Ultrasound of the rotator cuff should be done by an experienced provider at a center with appropriate diagnostic ultrasound equipment.


These items are provided solely for informational purposes and are not intended as a substitute for consultation with a medical professional. Patients with any specific questions about the items on this list or their individual situation should consult their physician.

How The List Was Created

The American Medical Society for Sports Medicine (AMSSM) has identified this list of clinical recommendations for the Choosing Wisely® campaign. The goal was to identify common topics in the practice of sports medicine that, supported by a review of the literature, would lead to significant health benefits and a reduction of common procedures that can be unnecessary or cause harm. For each item, evidence was reviewed from peer-reviewed literature and several sports medicine consensus statements.
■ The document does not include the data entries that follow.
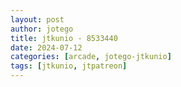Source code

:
 ```yaml
---
layout: post
author: jotego
title: jtkunio - 8533440
date: 2024-07-12
categories: [arcade, jotego-jtkunio]
tags: [jtkunio, jtpatreon]
---
```


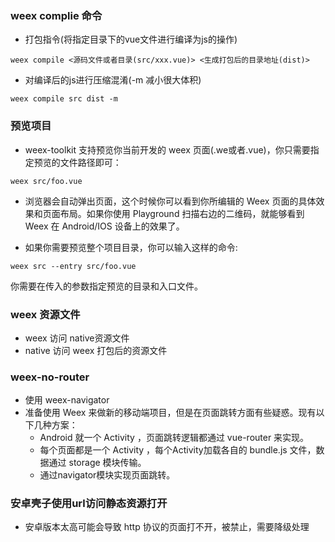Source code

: ### weex complie 命令
* 打包指令(将指定目录下的vue文件进行编译为js的操作)

```
weex compile <源码文件或者目录(src/xxx.vue)> <生成打包后的目录地址(dist)>
```
* 对编译后的js进行压缩混淆(-m 减小很大体积)

```
weex compile src dist -m
```

### 预览项目
* weex-toolkit 支持预览你当前开发的 weex 页面(.we或者.vue)，你只需要指定预览的文件路径即可：

```
weex src/foo.vue
```

* 浏览器会自动弹出页面，这个时候你可以看到你所编辑的 Weex 页面的具体效果和页面布局。如果你使用 Playground 扫描右边的二维码，就能够看到 Weex 在 Android/IOS 设备上的效果了。

* 如果你需要预览整个项目目录，你可以输入这样的命令:

```
weex src --entry src/foo.vue
```
你需要在传入的参数指定预览的目录和入口文件。

### weex 资源文件
* weex 访问 native资源文件
* native 访问 weex 打包后的资源文件

### weex-no-router
* 使用 weex-navigator
* 准备使用 Weex 来做新的移动端项目，但是在页面跳转方面有些疑惑。现有以下几种方案：
	* Android 就一个 Activity ，页面跳转逻辑都通过 vue-router 来实现。
	* 每个页面都是一个 Activity ，每个Activity加载各自的 bundle.js 文件，数据通过 storage 模块传输。
	* 通过navigator模块实现页面跳转。

### 安卓壳子使用url访问静态资源打开
* 安卓版本太高可能会导致 http 协议的页面打不开，被禁止，需要降级处理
The list was initially generated and drafted by AMSSM’s Quality Measures Subcommittee. It was then edited and approved by AMSSM’s Practice and Policy Committee and the Board of Directors.

The American Medical Society for Sports Medicine’s disclosure and conflict of interest policy can be found at www.amssm.org.

Sources

Roy JS, Braën C, Leblond J, Desmeules F, Dionne CE, MacDermid JC, Bureau NJ, Frémont P. Diagnostic accuracy of ultrasonography, MRI and MR arthrography in the characterisation of rotator cuff disorders: a systematic review and meta-analysis. Br J Sports Med. 2015 Oct; 49(20):1316-28.

Okoroha KR, Fidai MS, Tramer JS, Davis KD, Kolowich PA. Diagnostic accuracy of ultrasound for rotator cuff tears. Ultrasonography. 2019 Jul; 38(3):215-220.

Liang W, Wu H, Dong F, Tian H, Xu J. Diagnostic performance of ultrasound for rotator cuff tears: a systematic review and meta-analysis. Med Ultrason. 2020 May 11; 22(2):197-202.